A1:両立しないと思います。一度商品や製品として完成した売れ残りを、安全性を確かめず、店頭に並べることは良くないと思います。例え、安全であっても、消費期限が過ぎたものは、偽造していけないと思います。

A2:両立しないと思います。残り物はもったいないと思いますが、食を提供するメーカーとしては、安全が第一だと思います。残り物が100%安全なら問題無いと思いますが、それはありえません。

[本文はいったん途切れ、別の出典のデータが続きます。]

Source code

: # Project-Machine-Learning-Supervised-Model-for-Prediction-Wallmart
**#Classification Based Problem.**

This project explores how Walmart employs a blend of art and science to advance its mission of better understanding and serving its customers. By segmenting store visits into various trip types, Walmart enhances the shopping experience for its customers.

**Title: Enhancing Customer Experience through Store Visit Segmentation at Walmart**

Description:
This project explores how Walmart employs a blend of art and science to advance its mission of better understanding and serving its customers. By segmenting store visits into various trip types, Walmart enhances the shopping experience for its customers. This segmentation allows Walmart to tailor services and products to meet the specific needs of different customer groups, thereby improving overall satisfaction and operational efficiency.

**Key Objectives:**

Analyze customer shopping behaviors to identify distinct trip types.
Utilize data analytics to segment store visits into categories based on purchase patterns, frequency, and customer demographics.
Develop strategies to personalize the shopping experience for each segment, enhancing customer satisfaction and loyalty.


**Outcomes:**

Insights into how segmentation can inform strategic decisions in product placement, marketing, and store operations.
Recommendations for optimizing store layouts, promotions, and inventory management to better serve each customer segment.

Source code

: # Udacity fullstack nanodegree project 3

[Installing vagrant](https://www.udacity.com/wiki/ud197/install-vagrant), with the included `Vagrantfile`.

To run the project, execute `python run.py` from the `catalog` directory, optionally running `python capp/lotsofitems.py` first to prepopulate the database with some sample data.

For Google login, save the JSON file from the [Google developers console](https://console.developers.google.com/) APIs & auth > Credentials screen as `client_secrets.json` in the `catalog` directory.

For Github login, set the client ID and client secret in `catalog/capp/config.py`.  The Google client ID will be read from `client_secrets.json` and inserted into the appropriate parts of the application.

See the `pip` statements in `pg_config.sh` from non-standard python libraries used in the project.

A3:両立しないと思う。売れ残りがもったいなくて期限表示を偽造したのは食の安全より利益や損失を優先したための事実です。『もったいない』という言葉はその行為の言い訳になっています。

A4:もったいないと思うが売れ残った物を見てからでなく、商品を作る最初の段階からもったいないという精神を持っていれば、食の安全との両立は可能であると思います。売れ残ってもったいないのではなく、もったいないから、無理な生産や利益だけを考えた生産をやめるようにすればいいと思います。

A5:食べ物が余ることをもったいないと思うのは、大切なことである。しかし、「食の安全」との両立は完璧にはできないと思う。売れ残りが出てしまうのを最小限におさえようとしても、やはりゼロにはならないだろうし、食の安全を考えると売れきれるまで店に置くのは危険である。家庭で食事するときに無駄な買い物をしたり大量に残したりしないなど、そのくらいの対策はできると思う。

A6:もったいないと思うことは大切だと思う。日本は食品がたくさんあるので、すぐに捨ててしまう人が多いけれど、食品の賞味期限は目安なので、保存方法によって多少過ぎていても、健康を害さないこともある。賞味期限に関わらず、食べても大丈夫か危ないかを見極める能力が必要だと思う。ただ、今は見極める能力が低下していると思うので、そういう人がなんでもかんでももったいないと思うのは、逆に危険だと思う。だから両立はムズカシイのかもしれない。

A7:「もったいないと」と「食の安全」の両立は難しいと思う。この2つを両立させるには過剰生産はしてはいけないということになる。過剰生産がなくなれば、管理がいき届いた「食の安全」もある程度改善されるかもしれないが、必要な文だけ生産するというのは現実問題難しいだろう。しかし、「もったいない」という精神は大切だと思う。

 私の設問が良くなかったせいもありますが、「もったいない」と「食の安全」は両立しないまたは難しいという意見が圧倒的に多かったのが印象的でした。両立させるためには、どうしたら良いかというところを考えてほしかったのですが。
 もったいない精神と食品の安全に過敏な性質を合わせ持つ私たち日本人。簡単な問題ではなさそうです。